==== Data in this exercise

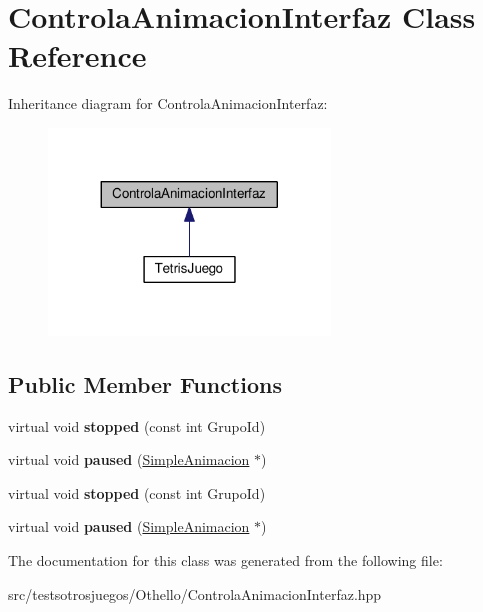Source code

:\hypertarget{class_controla_animacion_interfaz}{}\section{Controla\+Animacion\+Interfaz Class Reference}
\label{class_controla_animacion_interfaz}


Inheritance diagram for Controla\+Animacion\+Interfaz\+:
\nopagebreak
\begin{figure}[H]
\begin{center}
\leavevmode
\includegraphics[width=212pt]{class_controla_animacion_interfaz__inherit__graph}
\end{center}
\end{figure}
\subsection*{Public Member Functions}
\begin{DoxyCompactItemize}
\item 
virtual void {\bfseries stopped} (const int Grupo\+Id)\hypertarget{class_controla_animacion_interfaz_a926d0fbba78e151a01bd012e460fbd1d}{}\label{class_controla_animacion_interfaz_a926d0fbba78e151a01bd012e460fbd1d}

\item 
virtual void {\bfseries paused} (\hyperlink{class_simple_animacion}{Simple\+Animacion} $\ast$)\hypertarget{class_controla_animacion_interfaz_a90aa4c3fd3fba7adf01f310548a2b911}{}\label{class_controla_animacion_interfaz_a90aa4c3fd3fba7adf01f310548a2b911}

\item 
virtual void {\bfseries stopped} (const int Grupo\+Id)\hypertarget{class_controla_animacion_interfaz_a926d0fbba78e151a01bd012e460fbd1d}{}\label{class_controla_animacion_interfaz_a926d0fbba78e151a01bd012e460fbd1d}

\item 
virtual void {\bfseries paused} (\hyperlink{class_simple_animacion}{Simple\+Animacion} $\ast$)\hypertarget{class_controla_animacion_interfaz_a90aa4c3fd3fba7adf01f310548a2b911}{}\label{class_controla_animacion_interfaz_a90aa4c3fd3fba7adf01f310548a2b911}

\end{DoxyCompactItemize}


The documentation for this class was generated from the following file\+:\begin{DoxyCompactItemize}
\item 
src/testsotrosjuegos/\+Othello/Controla\+Animacion\+Interfaz.\+hpp\end{DoxyCompactItemize}
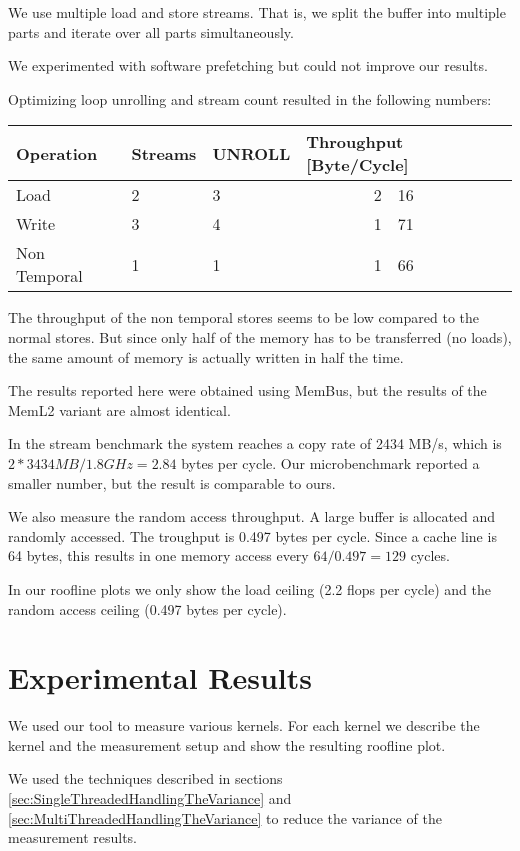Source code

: \documentclass[a4paper,12pt]{article}
\begin{document}
We use multiple load and store streams. That is, we split the buffer
into multiple parts and iterate over all parts simultaneously.

We experimented with software prefetching but could not improve our results. 

Optimizing loop unrolling and stream count resulted in  the following
numbers:

\begin{center}
\begin{tabular}{lllr@{.}l}
\toprule
Operation & Streams & UNROLL &  \multicolumn{2}{l}{Throughput
[Byte/Cycle]} \\
\midrule
Load  &  2 & 3 & 2&16\\
Write &  3 & 4 & 1&71\\
Non Temporal & 1 & 1 & 1&66\\
\bottomrule
\end{tabular}
\end{center}

The throughput of the non temporal stores seems to be low compared to the
normal stores. But since only half of the memory has to be transferred (no
loads), the same amount of memory is actually written in half the time.

The results reported here were obtained using MemBus, but the results of the
MemL2 variant are almost identical.
 
In the stream benchmark \cite{stream} the system reaches a copy rate of 2434
MB/s, which is $2*3434MB/1.8GHz=2.84$ bytes per cycle. Our microbenchmark
reported a smaller number, but the result is comparable to ours.

We also measure the random access throughput. A large buffer is allocated and
randomly accessed. The troughput is 0.497 bytes per cycle. Since a cache line is
64 bytes, this results in one memory access every $64/0.497=129$ cycles.

In our roofline plots we only show the load ceiling (2.2 flops per cycle) and
the random access ceiling (0.497 bytes per cycle).

\section{Experimental Results}
We used our tool to measure various kernels. For each kernel we describe the
kernel and the measurement setup and show the resulting roofline plot.

We used the techniques described in sections
\ref{sec:SingleThreadedHandlingTheVariance} and
\ref{sec:MultiThreadedHandlingTheVariance} to reduce the variance of the
measurement results. 
\end{document}
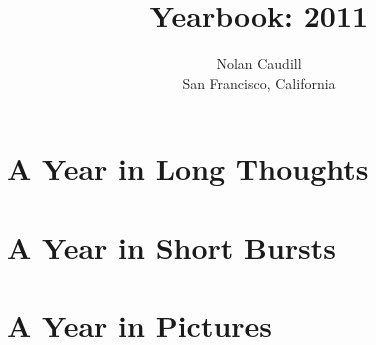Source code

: \documentclass[11pt,letter]{book}
\title{Yearbook: 2011}
\author{Nolan Caudill\\San Francisco, California}
\date{}
\begin{document}
\maketitle
\tableofcontents

%

\mainmatter
\part{A Year in Long Thoughts}















%
















\part{A Year in Short Bursts}



\part{A Year in Pictures}

%

\end{document}
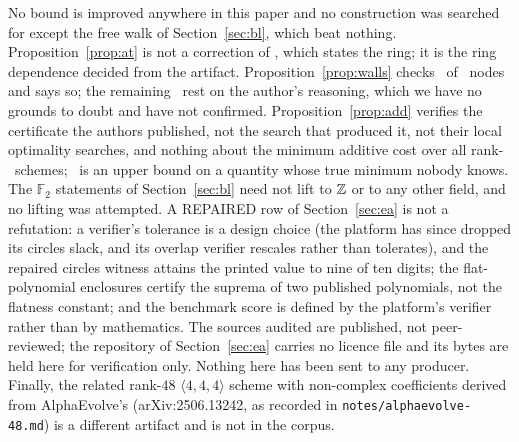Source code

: \documentclass[11pt]{article}
\newcommand{\F}{\mathbb{F}}
\newcommand{\mm}[3]{\langle #1,#2,#3\rangle}
\begin{document}
No bound is improved anywhere in this paper and no construction was searched for except the free walk of
Section~\ref{sec:bl}, which beat nothing. Proposition~\ref{prop:at} is not a correction of \cite{Fa22}, which
states the ring; it is the ring dependence decided from the artifact. Proposition~\ref{prop:walls} checks
\LBAttacked\ of \LBNodes\ nodes and says so; the remaining \LBNotAttacked\ rest on the author's reasoning,
which we have no grounds to doubt and have not confirmed. Proposition~\ref{prop:add} verifies the certificate
the authors published, not the search that produced it, not their local optimality searches, and nothing
about the minimum additive cost over all rank-\AddRank\ schemes; \AddCounted\ is an upper bound on a
quantity whose true minimum nobody knows. The $\F_2$ statements of Section~\ref{sec:bl} need not lift to $\Z$
or to any other field, and no lifting was attempted. A REPAIRED row of Section~\ref{sec:ea} is not a
refutation: a verifier's tolerance is a design choice (the platform has since dropped its circles slack, and
its overlap verifier rescales rather than tolerates), and the repaired circles witness attains the printed
value to nine of ten digits; the flat-polynomial enclosures certify the suprema of two published polynomials, not the
flatness constant; and the benchmark score is defined by the platform's verifier rather than by mathematics.
The sources audited are published, not peer-reviewed; the repository of Section~\ref{sec:ea} carries no
licence file and its bytes are held here for verification only. Nothing here has been sent to any producer.
Finally, the related rank-$48$ $\mm444$ scheme with non-complex coefficients derived from AlphaEvolve's
(arXiv:2506.13242, as recorded in \texttt{notes/alphaevolve-48.md}) is a different artifact and is not in
the corpus.
\end{document}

========

Your instructions: Apart from the pictures, set down all the entries above exactly.

The completed task:
Source code

:\hypertarget{class_controla_animacion_interfaz}{}\section{Controla\+Animacion\+Interfaz Class Reference}
\label{class_controla_animacion_interfaz}


Inheritance diagram for Controla\+Animacion\+Interfaz\+:
\nopagebreak
\begin{figure}[H]
\begin{center}
\leavevmode
\includegraphics[width=212pt]{class_controla_animacion_interfaz__inherit__graph}
\end{center}
\end{figure}
\subsection*{Public Member Functions}
\begin{DoxyCompactItemize}
\item 
virtual void {\bfseries stopped} (const int Grupo\+Id)\hypertarget{class_controla_animacion_interfaz_a926d0fbba78e151a01bd012e460fbd1d}{}\label{class_controla_animacion_interfaz_a926d0fbba78e151a01bd012e460fbd1d}

\item 
virtual void {\bfseries paused} (\hyperlink{class_simple_animacion}{Simple\+Animacion} $\ast$)\hypertarget{class_controla_animacion_interfaz_a90aa4c3fd3fba7adf01f310548a2b911}{}\label{class_controla_animacion_interfaz_a90aa4c3fd3fba7adf01f310548a2b911}

\item 
virtual void {\bfseries stopped} (const int Grupo\+Id)\hypertarget{class_controla_animacion_interfaz_a926d0fbba78e151a01bd012e460fbd1d}{}\label{class_controla_animacion_interfaz_a926d0fbba78e151a01bd012e460fbd1d}

\item 
virtual void {\bfseries paused} (\hyperlink{class_simple_animacion}{Simple\+Animacion} $\ast$)\hypertarget{class_controla_animacion_interfaz_a90aa4c3fd3fba7adf01f310548a2b911}{}\label{class_controla_animacion_interfaz_a90aa4c3fd3fba7adf01f310548a2b911}

\end{DoxyCompactItemize}


The documentation for this class was generated from the following file\+:\begin{DoxyCompactItemize}
\item 
src/testsotrosjuegos/\+Othello/Controla\+Animacion\+Interfaz.\+hpp\end{DoxyCompactItemize}
Source code

: \documentclass[a4paper,12pt]{article}
\begin{document}
We use multiple load and store streams. That is, we split the buffer
into multiple parts and iterate over all parts simultaneously.

We experimented with software prefetching but could not improve our results. 

Optimizing loop unrolling and stream count resulted in  the following
numbers:

\begin{center}
\begin{tabular}{lllr@{.}l}
\toprule
Operation & Streams & UNROLL &  \multicolumn{2}{l}{Throughput
[Byte/Cycle]} \\
\midrule
Load  &  2 & 3 & 2&16\\
Write &  3 & 4 & 1&71\\
Non Temporal & 1 & 1 & 1&66\\
\bottomrule
\end{tabular}
\end{center}

The throughput of the non temporal stores seems to be low compared to the
normal stores. But since only half of the memory has to be transferred (no
loads), the same amount of memory is actually written in half the time.

The results reported here were obtained using MemBus, but the results of the
MemL2 variant are almost identical.
 
In the stream benchmark \cite{stream} the system reaches a copy rate of 2434
MB/s, which is $2*3434MB/1.8GHz=2.84$ bytes per cycle. Our microbenchmark
reported a smaller number, but the result is comparable to ours.

We also measure the random access throughput. A large buffer is allocated and
randomly accessed. The troughput is 0.497 bytes per cycle. Since a cache line is
64 bytes, this results in one memory access every $64/0.497=129$ cycles.

In our roofline plots we only show the load ceiling (2.2 flops per cycle) and
the random access ceiling (0.497 bytes per cycle).

\section{Experimental Results}
We used our tool to measure various kernels. For each kernel we describe the
kernel and the measurement setup and show the resulting roofline plot.

We used the techniques described in sections
\ref{sec:SingleThreadedHandlingTheVariance} and
\ref{sec:MultiThreadedHandlingTheVariance} to reduce the variance of the
measurement results. 
\end{document}
Source code

: \documentclass[11pt,letter]{book}
\title{Yearbook: 2011}
\author{Nolan Caudill\\San Francisco, California}
\date{}
\begin{document}
\maketitle
\tableofcontents

%

\mainmatter
\part{A Year in Long Thoughts}















%
















\part{A Year in Short Bursts}



\part{A Year in Pictures}

%

\end{document}
Source code

: \documentclass[11pt]{article}
\newcommand{\F}{\mathbb{F}}
\newcommand{\mm}[3]{\langle #1,#2,#3\rangle}
\begin{document}
No bound is improved anywhere in this paper and no construction was searched for except the free walk of
Section~\ref{sec:bl}, which beat nothing. Proposition~\ref{prop:at} is not a correction of \cite{Fa22}, which
states the ring; it is the ring dependence decided from the artifact. Proposition~\ref{prop:walls} checks
\LBAttacked\ of \LBNodes\ nodes and says so; the remaining \LBNotAttacked\ rest on the author's reasoning,
which we have no grounds to doubt and have not confirmed. Proposition~\ref{prop:add} verifies the certificate
the authors published, not the search that produced it, not their local optimality searches, and nothing
about the minimum additive cost over all rank-\AddRank\ schemes; \AddCounted\ is an upper bound on a
quantity whose true minimum nobody knows. The $\F_2$ statements of Section~\ref{sec:bl} need not lift to $\Z$
or to any other field, and no lifting was attempted. A REPAIRED row of Section~\ref{sec:ea} is not a
refutation: a verifier's tolerance is a design choice (the platform has since dropped its circles slack, and
its overlap verifier rescales rather than tolerates), and the repaired circles witness attains the printed
value to nine of ten digits; the flat-polynomial enclosures certify the suprema of two published polynomials, not the
flatness constant; and the benchmark score is defined by the platform's verifier rather than by mathematics.
The sources audited are published, not peer-reviewed; the repository of Section~\ref{sec:ea} carries no
licence file and its bytes are held here for verification only. Nothing here has been sent to any producer.
Finally, the related rank-$48$ $\mm444$ scheme with non-complex coefficients derived from AlphaEvolve's
(arXiv:2506.13242, as recorded in \texttt{notes/alphaevolve-48.md}) is a different artifact and is not in
the corpus.
\end{document}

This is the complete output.